A study from researchers at the Massachusetts General Hospital (MGH) Cancer Center has demonstrated how the response to pancreatic cancer cells of normal tissue - called the stroma - within tumors can influence the ability of individual cancer cells to proliferate and metastasize. Their report, which details how differences in the relative amounts of tumor cells and stromal cells alter patterns of gene expression within individual tumor cells, is being published in Cell and may lead to improved therapies for this difficult-to-treat cancer.
"Our finding that pancreatic cancer cells can behave differently based on the types of cells that are around them may explain why some cells respond to chemotherapy and radiation and some do not," says David Ting, MD, of the Tucker Gosnell Center for Gastrointestinal Malignancies in the MGH Cancer Center, co-senior author of the report. "We also identified a unique cell type that has the ability to replicate and to move at the same time, activates both the MAPK and STAT3 signaling pathways and is killed by combined use of MAPK and STAT3 inhibitors, suggesting a potential therapeutic strategy."

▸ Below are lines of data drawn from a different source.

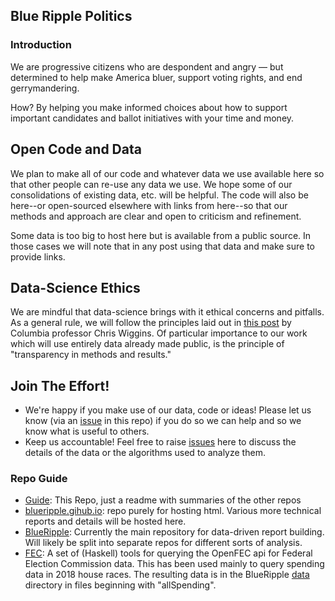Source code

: ## Blue Ripple Politics 

### Introduction
We are progressive citizens who are despondent and angry — 
but determined to help make America bluer, support voting rights, and end gerrymandering.

How? By helping you make informed choices about how to 
support important candidates and ballot initiatives with your time and money.

## Open Code and Data
We plan to make all of our code and whatever data we use available here
so that other people can re-use any data we use.  We hope some of our consolidations
of existing data, etc. will be helpful.  The code will also be here--or open-sourced
elsewhere with links from here--so that our methods and approach are clear and open
to criticism and refinement.

Some data is too big to host here but is available from a public source.  In those 
cases we will note that in any post using that data and make sure to provide links.

## Data-Science Ethics
We are mindful that data-science brings with it ethical concerns and pitfalls.  
As a general rule, we will follow the principles laid out in 
[this post](https://datascience.columbia.edu/ethical-principles-okrs-and-kpis-what-youtube-and-facebook-could-learn-tukey)
by Columbia professor Chris Wiggins. Of particular importance to our work which will use
entirely data already made public, is the principle of "transparency in methods and results." 

## Join The Effort!
- We're happy if you make use of our data, code or ideas! Please let us
know (via an [issue](https://github.com/blueripple/Guide/issues) 
in this repo) 
if you do so we can help and so we know what is useful to others.
- Keep us accountable!  Feel free to raise 
[issues](https://github.com/blueripple/Guide/issues) here to discuss the details
of the data or the algorithms used to analyze them.


### Repo Guide
- [Guide](https://github.com/blueripple/Guide): 
This Repo, just a readme with summaries of the other repos
- [blueripple.gihub.io](https://github.com/blueripple/blueripple.github.io): 
repo purely for hosting html.  Various more technical
reports and details will be hosted here.
- [BlueRipple](https://github.com/blueripple/BlueRipple): 
Currently the main repository for data-driven report building.  
Will likely be split into separate repos for different sorts of analysis.
- [FEC](https://github.com/blueripple/FEC): 
A set of (Haskell) tools for querying the OpenFEC api for Federal
Election Commission data.  This has been used mainly to query spending data
in 2018 house races.  The resulting data is in the 
BlueRipple [data](https://github.com/blueripple/BlueRipple/tree/master/data)
directory in files beginning with "allSpending".

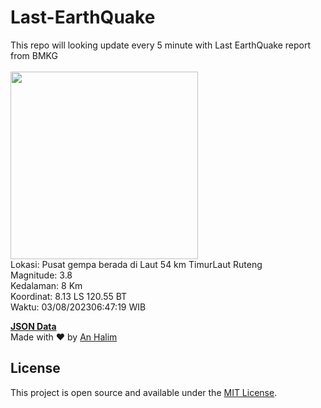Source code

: # Last-EarthQuake
This repo will looking update every 5 minute with Last EarthQuake report from BMKG
<br>
<br>
<img src="https://static.bmkg.go.id/20230803064719.mmi.jpg" width="300"/>
<br>
Lokasi: Pusat gempa berada di Laut 54 km TimurLaut Ruteng <br>
Magnitude: 3.8 <br>
Kedalaman: 8 Km <br>
Koordinat: 8.13 LS 120.55 BT <br>
Waktu: 03/08/202306:47:19 WIB <br>

<a href="./data/data.json">**JSON Data**</a>
<br>
Made with ❤️ by <a href="https://github.com/an-halim">An Halim</a>
## License

This project is open source and available under the [MIT License](LICENSE).
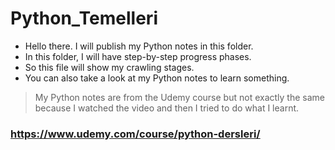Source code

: # Python_Temelleri

- Hello there. I will publish my Python notes in this folder.
- In this folder, I will have step-by-step progress phases.
- So this file will show my crawling stages.
- You can also take a look at my Python notes to learn something.

> My Python notes are from the Udemy course but not exactly the same because I watched the video and then I tried to do what I learnt.
### https://www.udemy.com/course/python-dersleri/
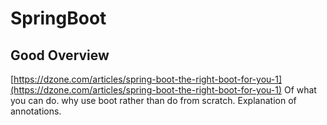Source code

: # SpringBoot

##  Good Overview
[https://dzone.com/articles/spring-boot-the-right-boot-for-you-1](https://dzone.com/articles/spring-boot-the-right-boot-for-you-1)
Of what you can do. why use boot rather than do from scratch. Explanation of annotations.
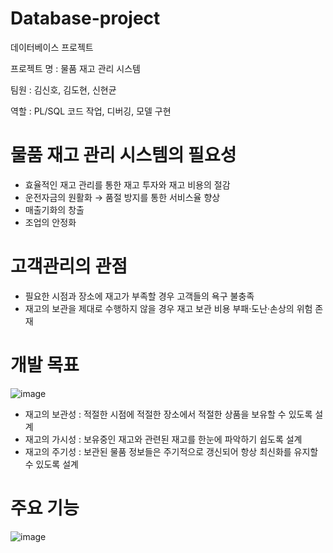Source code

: # Database-project
데이터베이스 프로젝트

프로젝트 명 : 물품 재고 관리 시스템

팀원 : 김신호, 김도현, 신현균

역할 : PL/SQL 코드 작업, 디버깅, 모델 구현

# 물품 재고 관리 시스템의 필요성
* 효율적인 재고 관리를 통한 재고 투자와 재고 비용의 절감
* 운전자금의 원활화 → 품절 방지를 통한 서비스율 향상
* 매출기화의 창출
* 조업의 안정화

# 고객관리의 관점
* 필요한 시점과 장소에 재고가 부족할 경우 고객들의 욕구 불충족
* 재고의 보관을 제대로 수행하지 않을 경우 재고 보관 비용 부패·도난·손상의 위험 존재

# 개발 목표

![image](https://github.com/shinho123/Database-project/assets/105840783/74a829a2-d37b-4164-85d5-46b120f69645)

* 재고의 보관성 : 적절한 시점에 적절한 장소에서 적절한 상품을 보유할 수 있도록 설계
* 재고의 가시성 : 보유중인 재고와 관련된 재고를 한눈에 파악하기 쉽도록 설계
* 재고의 주기성 : 보관된 물품 정보들은 주기적으로 갱신되어 항상 최신화를 유지할 수 있도록 설계

# 주요 기능

![image](https://github.com/shinho123/Database-project/assets/105840783/c1327e47-1470-469d-9c3e-ee00e592a16f)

The stroma of pancreatic tumors largely consists of connective tissue cells called cancer-associated fibroblasts (CAFs), along with immune cells and endothelial cells. While some studies have suggested that pancreatic CAFs contribute to the growth and spread of cancer, others have found that reducing CAFs led to more aggressive tumor behavior. These findings, along with the variability of stromal content within pancreatic tumors, suggested that interactions between CAFs and tumor cells are complex.
Recent studies by the MGH team found significant differences in gene expression between pancreatic cancer cells in the primary tumor and those circulating in the bloodstream, with some expressing signatures indicating proliferative features and others more metastatic potential. Subpopulations of cancers cells at the interface between tumor and stroma also expressed these differing genetic signatures, suggesting that they might be influenced by CAFs in the stroma.
The team's current experiments revealed that:
"The assay we developed to identify these different tumor glands provides a strategy to use it as a biomarker to select personalize therapy based on the response of normal cells to the cancer," says Ting, who is an assistant professor of Medicine at Harvard Medical School. "The identification of the roles of both MAPK and STAT3 signaling in generating the different classes of PDACs and the role of CAF-secreted TGF-β in that signaling suggests the importance of investigating how different stromal compositions may determine the optimal drug combinations."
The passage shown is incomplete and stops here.